Scan the records and identify every line in which the string "vertex" occurs, then return those lines.

Material for the task:
•••

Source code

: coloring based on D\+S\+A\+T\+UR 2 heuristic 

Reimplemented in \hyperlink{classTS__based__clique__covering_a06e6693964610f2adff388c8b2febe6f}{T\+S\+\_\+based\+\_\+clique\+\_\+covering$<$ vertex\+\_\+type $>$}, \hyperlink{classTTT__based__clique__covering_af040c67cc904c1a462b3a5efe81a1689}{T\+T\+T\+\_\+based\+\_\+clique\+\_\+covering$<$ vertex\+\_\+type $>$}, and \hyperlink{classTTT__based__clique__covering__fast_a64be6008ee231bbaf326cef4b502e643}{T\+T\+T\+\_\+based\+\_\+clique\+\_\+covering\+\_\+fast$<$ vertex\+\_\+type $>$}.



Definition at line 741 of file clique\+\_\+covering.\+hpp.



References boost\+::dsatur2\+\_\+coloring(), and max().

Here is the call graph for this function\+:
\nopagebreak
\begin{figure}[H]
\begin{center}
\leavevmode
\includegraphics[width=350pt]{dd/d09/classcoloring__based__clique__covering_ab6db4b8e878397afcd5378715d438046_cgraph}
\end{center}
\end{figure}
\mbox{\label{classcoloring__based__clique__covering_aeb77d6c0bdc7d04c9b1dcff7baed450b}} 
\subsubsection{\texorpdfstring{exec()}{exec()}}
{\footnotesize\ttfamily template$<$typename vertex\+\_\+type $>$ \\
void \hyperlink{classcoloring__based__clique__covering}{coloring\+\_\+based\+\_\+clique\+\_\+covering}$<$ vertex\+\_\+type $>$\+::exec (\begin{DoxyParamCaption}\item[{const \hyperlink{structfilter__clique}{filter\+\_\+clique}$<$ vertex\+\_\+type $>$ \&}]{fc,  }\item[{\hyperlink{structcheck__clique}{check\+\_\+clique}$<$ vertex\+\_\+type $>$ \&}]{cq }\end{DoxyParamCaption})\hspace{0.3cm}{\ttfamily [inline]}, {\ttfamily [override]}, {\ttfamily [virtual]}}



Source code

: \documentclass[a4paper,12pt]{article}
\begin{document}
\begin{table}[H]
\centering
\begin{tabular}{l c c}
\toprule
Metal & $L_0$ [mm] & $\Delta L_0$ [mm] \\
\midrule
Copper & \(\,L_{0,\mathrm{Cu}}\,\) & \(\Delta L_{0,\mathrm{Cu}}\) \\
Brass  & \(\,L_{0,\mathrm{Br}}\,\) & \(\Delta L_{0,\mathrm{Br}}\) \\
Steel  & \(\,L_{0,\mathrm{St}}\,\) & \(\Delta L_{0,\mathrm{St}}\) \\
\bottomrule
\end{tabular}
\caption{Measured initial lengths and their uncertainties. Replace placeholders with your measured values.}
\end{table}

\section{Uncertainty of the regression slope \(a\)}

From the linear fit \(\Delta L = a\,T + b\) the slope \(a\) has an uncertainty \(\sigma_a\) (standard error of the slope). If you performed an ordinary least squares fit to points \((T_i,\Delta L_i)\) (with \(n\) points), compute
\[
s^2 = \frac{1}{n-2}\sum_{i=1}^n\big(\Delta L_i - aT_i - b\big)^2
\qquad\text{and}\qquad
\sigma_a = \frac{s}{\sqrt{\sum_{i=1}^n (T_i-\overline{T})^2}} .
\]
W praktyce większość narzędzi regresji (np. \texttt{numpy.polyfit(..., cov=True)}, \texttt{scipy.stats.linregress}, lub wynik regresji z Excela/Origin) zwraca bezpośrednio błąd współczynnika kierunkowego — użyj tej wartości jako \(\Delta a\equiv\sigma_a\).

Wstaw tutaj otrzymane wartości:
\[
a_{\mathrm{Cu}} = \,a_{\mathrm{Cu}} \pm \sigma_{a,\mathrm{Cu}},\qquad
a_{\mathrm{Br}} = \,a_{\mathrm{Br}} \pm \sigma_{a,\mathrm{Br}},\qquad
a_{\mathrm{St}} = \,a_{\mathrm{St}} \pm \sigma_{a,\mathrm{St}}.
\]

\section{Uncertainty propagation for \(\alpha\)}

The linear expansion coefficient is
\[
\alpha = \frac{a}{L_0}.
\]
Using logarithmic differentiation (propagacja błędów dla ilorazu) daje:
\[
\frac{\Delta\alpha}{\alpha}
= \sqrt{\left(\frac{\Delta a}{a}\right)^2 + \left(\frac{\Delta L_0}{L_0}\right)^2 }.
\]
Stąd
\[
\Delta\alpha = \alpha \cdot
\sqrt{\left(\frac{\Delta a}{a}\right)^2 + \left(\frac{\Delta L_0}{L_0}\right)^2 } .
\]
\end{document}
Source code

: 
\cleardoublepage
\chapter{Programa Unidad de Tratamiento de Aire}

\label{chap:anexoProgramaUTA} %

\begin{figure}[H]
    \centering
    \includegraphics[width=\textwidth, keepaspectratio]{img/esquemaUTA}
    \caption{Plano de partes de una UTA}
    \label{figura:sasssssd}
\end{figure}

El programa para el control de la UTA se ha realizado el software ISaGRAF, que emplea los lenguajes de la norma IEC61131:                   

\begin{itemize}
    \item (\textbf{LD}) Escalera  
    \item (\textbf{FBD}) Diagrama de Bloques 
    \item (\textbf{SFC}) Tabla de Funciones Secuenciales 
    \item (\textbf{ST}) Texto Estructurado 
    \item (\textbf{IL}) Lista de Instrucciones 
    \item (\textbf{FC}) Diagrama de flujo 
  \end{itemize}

•••

Result:
Reimplemented in \hyperlink{classTS__based__clique__covering_a06e6693964610f2adff388c8b2febe6f}{T\+S\+\_\+based\+\_\+clique\+\_\+covering$<$ vertex\+\_\+type $>$}, \hyperlink{classTTT__based__clique__covering_af040c67cc904c1a462b3a5efe81a1689}{T\+T\+T\+\_\+based\+\_\+clique\+\_\+covering$<$ vertex\+\_\+type $>$}, and \hyperlink{classTTT__based__clique__covering__fast_a64be6008ee231bbaf326cef4b502e643}{T\+T\+T\+\_\+based\+\_\+clique\+\_\+covering\+\_\+fast$<$ vertex\+\_\+type $>$}.
{\footnotesize\ttfamily template$<$typename vertex\+\_\+type $>$ \\
void \hyperlink{classcoloring__based__clique__covering}{coloring\+\_\+based\+\_\+clique\+\_\+covering}$<$ vertex\+\_\+type $>$\+::exec (\begin{DoxyParamCaption}\item[{const \hyperlink{structfilter__clique}{filter\+\_\+clique}$<$ vertex\+\_\+type $>$ \&}]{fc,  }\item[{\hyperlink{structcheck__clique}{check\+\_\+clique}$<$ vertex\+\_\+type $>$ \&}]{cq }\end{DoxyParamCaption})\hspace{0.3cm}{\ttfamily [inline]}, {\ttfamily [override]}, {\ttfamily [virtual]}}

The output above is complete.